1940: Adolf Hitler issued the orders for the invasion of the Soviet Union - known as Operation Barbarossa (see Russia Or Europe - Who Has Been The Invader? and The Terrorist Attack That Enabled Hitler To Become A Dictator).
1956: Japan was admitted to the United Nations (see also Why Was Korea Divided Into North And South?).
1969: Britain abolished the death penalty.
1972: During the Vietnam War, U.S. President Richard Nixon (then under investigation for the criminal Watergate burglaries, and in need of a foreign bogeyman to divert attention) declared that the U.S. would attack North Vietnam during a series of Christmas bombings.
1989: The European Economic Community and the Soviet Union signed an agreement on trade, commercial and economic cooperation.

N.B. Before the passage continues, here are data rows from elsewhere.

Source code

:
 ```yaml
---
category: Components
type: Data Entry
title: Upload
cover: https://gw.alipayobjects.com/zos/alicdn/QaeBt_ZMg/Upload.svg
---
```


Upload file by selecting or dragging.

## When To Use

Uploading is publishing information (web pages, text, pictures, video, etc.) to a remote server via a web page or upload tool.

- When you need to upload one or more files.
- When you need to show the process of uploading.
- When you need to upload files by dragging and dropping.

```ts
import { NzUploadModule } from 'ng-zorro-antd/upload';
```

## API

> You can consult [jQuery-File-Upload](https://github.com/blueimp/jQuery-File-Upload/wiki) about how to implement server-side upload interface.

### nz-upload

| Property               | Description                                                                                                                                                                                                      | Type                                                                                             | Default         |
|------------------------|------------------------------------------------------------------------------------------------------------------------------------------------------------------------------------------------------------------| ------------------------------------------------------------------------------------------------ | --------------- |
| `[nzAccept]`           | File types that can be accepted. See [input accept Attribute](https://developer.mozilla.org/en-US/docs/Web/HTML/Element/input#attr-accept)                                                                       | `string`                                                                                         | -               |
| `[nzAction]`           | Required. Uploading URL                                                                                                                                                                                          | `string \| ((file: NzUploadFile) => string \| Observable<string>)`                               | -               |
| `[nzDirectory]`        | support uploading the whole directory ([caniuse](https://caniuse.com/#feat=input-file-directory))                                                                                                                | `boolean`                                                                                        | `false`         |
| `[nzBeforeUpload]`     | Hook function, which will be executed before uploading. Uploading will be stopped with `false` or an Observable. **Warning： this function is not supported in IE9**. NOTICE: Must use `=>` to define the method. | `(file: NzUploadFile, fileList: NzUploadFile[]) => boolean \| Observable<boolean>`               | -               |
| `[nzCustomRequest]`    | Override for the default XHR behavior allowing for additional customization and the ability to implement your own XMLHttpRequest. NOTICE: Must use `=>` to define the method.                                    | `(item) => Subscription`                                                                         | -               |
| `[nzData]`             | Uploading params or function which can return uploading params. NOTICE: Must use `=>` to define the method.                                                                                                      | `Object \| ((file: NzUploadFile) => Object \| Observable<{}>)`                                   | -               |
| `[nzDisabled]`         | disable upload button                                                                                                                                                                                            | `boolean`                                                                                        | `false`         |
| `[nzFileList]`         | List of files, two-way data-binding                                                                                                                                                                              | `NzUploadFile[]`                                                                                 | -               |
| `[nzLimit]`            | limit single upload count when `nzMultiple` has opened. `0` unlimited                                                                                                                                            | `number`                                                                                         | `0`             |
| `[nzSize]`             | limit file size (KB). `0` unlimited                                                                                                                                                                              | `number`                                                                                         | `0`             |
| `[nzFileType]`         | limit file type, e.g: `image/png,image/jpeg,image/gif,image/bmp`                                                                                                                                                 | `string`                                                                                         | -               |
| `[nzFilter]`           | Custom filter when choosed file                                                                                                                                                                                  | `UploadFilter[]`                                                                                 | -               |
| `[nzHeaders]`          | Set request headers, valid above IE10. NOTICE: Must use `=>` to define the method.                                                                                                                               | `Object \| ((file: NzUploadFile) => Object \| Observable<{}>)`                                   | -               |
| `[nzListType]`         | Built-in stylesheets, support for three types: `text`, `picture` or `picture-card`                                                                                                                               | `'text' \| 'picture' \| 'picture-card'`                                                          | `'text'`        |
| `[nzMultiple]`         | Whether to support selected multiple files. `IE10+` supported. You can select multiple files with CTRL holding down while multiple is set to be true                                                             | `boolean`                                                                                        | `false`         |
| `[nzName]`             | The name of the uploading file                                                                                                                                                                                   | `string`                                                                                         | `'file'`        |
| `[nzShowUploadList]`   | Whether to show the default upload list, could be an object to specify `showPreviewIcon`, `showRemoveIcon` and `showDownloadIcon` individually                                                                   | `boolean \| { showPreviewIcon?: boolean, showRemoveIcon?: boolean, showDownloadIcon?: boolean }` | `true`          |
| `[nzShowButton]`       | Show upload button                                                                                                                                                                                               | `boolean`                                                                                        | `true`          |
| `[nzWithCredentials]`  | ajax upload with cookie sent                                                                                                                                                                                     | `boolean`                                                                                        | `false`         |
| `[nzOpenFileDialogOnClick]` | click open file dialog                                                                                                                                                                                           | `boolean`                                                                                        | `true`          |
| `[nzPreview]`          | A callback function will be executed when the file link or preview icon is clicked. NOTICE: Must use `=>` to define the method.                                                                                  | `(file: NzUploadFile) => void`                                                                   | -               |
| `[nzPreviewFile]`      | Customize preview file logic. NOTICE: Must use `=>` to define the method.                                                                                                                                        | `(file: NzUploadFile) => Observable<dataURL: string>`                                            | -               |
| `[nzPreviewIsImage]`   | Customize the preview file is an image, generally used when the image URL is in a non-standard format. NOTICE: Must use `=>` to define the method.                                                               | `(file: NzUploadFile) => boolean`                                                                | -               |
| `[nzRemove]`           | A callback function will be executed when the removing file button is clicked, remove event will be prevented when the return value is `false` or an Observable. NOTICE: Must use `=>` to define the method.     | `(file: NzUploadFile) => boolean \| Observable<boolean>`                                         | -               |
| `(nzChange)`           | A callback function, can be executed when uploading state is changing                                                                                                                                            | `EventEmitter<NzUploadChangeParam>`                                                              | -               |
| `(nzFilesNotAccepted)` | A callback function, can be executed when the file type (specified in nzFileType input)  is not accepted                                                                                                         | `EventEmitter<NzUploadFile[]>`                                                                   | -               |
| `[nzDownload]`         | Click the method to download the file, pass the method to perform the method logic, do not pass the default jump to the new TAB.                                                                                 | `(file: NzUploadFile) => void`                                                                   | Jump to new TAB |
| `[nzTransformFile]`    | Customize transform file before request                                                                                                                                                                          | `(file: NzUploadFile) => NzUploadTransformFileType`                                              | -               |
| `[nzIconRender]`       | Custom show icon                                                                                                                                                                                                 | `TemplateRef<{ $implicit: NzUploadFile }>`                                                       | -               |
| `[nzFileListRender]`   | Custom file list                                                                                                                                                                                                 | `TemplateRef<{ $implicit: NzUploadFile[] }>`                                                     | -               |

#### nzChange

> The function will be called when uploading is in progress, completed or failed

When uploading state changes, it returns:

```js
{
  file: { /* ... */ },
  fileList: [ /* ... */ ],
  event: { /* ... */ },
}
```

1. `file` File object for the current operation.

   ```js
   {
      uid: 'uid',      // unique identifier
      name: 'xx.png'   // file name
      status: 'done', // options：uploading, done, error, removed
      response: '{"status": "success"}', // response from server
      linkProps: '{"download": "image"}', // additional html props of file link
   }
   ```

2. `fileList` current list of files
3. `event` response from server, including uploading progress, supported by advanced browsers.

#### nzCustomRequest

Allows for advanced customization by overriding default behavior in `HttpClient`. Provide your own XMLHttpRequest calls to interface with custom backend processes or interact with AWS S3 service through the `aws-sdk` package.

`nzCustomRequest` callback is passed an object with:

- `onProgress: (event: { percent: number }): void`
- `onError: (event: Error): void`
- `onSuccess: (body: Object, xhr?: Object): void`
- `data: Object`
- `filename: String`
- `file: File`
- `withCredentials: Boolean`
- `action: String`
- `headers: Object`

2006: The United Arab Emirates held its first-ever elections.
2008: Mark Felt died at age 95. Felt, an FBI agent before and during the Nixon administration, was identified as the Watergate "Deep Throat" informant to Carl Bernstein and Bob Woodward of the Washington Post. The leads that Felt provided eventually brought about Nixon's resignation and the criminal conviction of numerous of Nixon's associates.